Roma o el caótico acontecer de la vida

Por: Julio Raudales

Algo en mi subconsciente debió intuir la hecatombe de sentimientos, reverberaciones y el preludio de melancolía que se avecinaban el pasado diciembre -15 si no me traiciona la memoria- día fijado por NETFLIX para el estreno mundial de Roma, dirigida por Alfonso Cuarón. Afamada producción cinematográfica, cuyo innovador formato, ya anunciaba otra manera de ver las películas.

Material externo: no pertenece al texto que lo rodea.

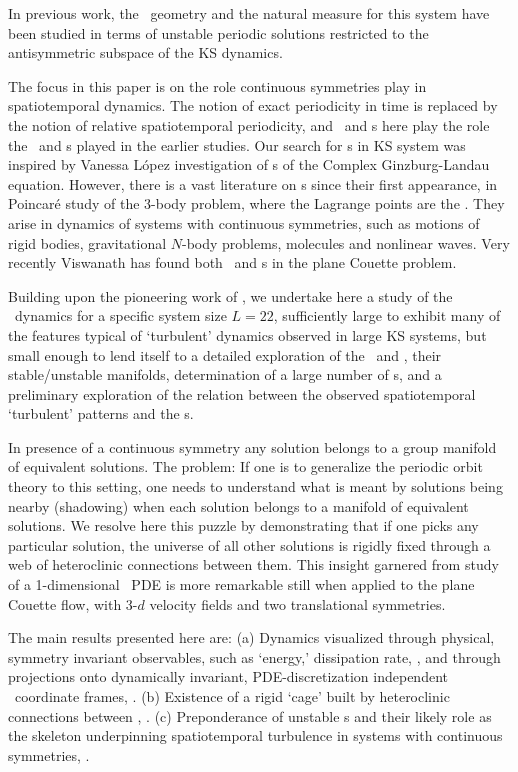 In previous work, the \statesp\ geometry and the natural measure for
this system have been
studied in terms of unstable
periodic solutions restricted to the antisymmetric subspace of the
KS dynamics.

The focus in this paper is on the role continuous symmetries play in
spatiotemporal dynamics.
The notion of exact periodicity in time is
replaced by the notion of relative spatiotemporal
periodicity, and \reqva\ and \rpo s here play the role the \eqva\
and \po s played in the earlier studies. Our search for \rpo s in KS system was inspired by Vanessa
L{\'o}pez\rf{lop05rel} investigation of {\rpo s} of the Complex
Ginzburg-Landau equation.  However, there is a vast literature on
{\rpo s} since their first appearance, in Poincar\'e study of the
3-body problem\rf{ChencinerLink,rtb}, where the Lagrange points are
the \reqva.  They arise in dynamics of systems with continuous
symmetries, such as motions of rigid bodies, gravitational $N$-body
problems, molecules and nonlinear waves.
Very recently Viswanath
has found both \reqva\ and \rpo s in the plane Couette problem.

Building upon the pioneering work of ,
we undertake here
a study of the \KS\ dynamics
for a specific system size $L = 22$, sufficiently large
to exhibit many of the features typical of `turbulent' dynamics
observed in large KS systems, but small enough to lend itself to a
detailed exploration of the  \eqva\ and \reqva,
their stable/unstable manifolds,
determination of a large number of
\rpo s, and a preliminary exploration of the relation between the
observed spatiotemporal `turbulent' patterns and the \rpo s.

In presence of a continuous symmetry any solution belongs to a group
manifold of equivalent solutions. The problem: If one is to
generalize the periodic orbit theory to this setting, one needs to
understand what is meant by solutions being nearby (shadowing) when
each solution belongs to a manifold of equivalent solutions. We
resolve here this puzzle by demonstrating that if one picks any
particular solution, the universe of all other solutions is rigidly
fixed through a web of heteroclinic connections between them. This
insight garnered from study of a 1-dimensional \KS\ PDE is more
remarkable still when applied to the plane Couette flow,
with 3-$d$ velocity fields and two translational symmetries.


The main results presented here are: (a) Dynamics visualized through
physical, symmetry invariant observables, such as `energy,'
dissipation rate, \etc,
and through
projections onto dynamically invariant, PDE-discretization
independent \statesp\ coordinate frames, . (b)
Existence of a rigid `cage' built by heteroclinic connections
between \eqva, . (c) Preponderance of
unstable \rpo s and their likely role as the skeleton underpinning
spatiotemporal turbulence in systems with continuous symmetries,
\refsect{sec:rpos}.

Abrí la pantalla de mi “tablet” con la ansiedad que ya marcaba aquella tarde sabatina; con la misma trémula esperanza con que cada mañana de domingo iba agarrado de la mano de mi padre, de mi primo mayor o de la misma Vilma, al cine Presidente en el barrio Guanacaste o al Clámer en la avenida Cervantes, ansioso de que el telón se corriera y poder ver en la enorme pantalla, la destellante magia de vidas que no eran las nuestras: la de Blue Demon o del Enmascarado de Plata, la del Llanero Solitario y Toro y aun la de Sandro o Raphael. Algo había de distinto y surrealista en el brillo de aquel pedazo enorme de tela, algo que me hacía vivir de otra manera por un par de horas.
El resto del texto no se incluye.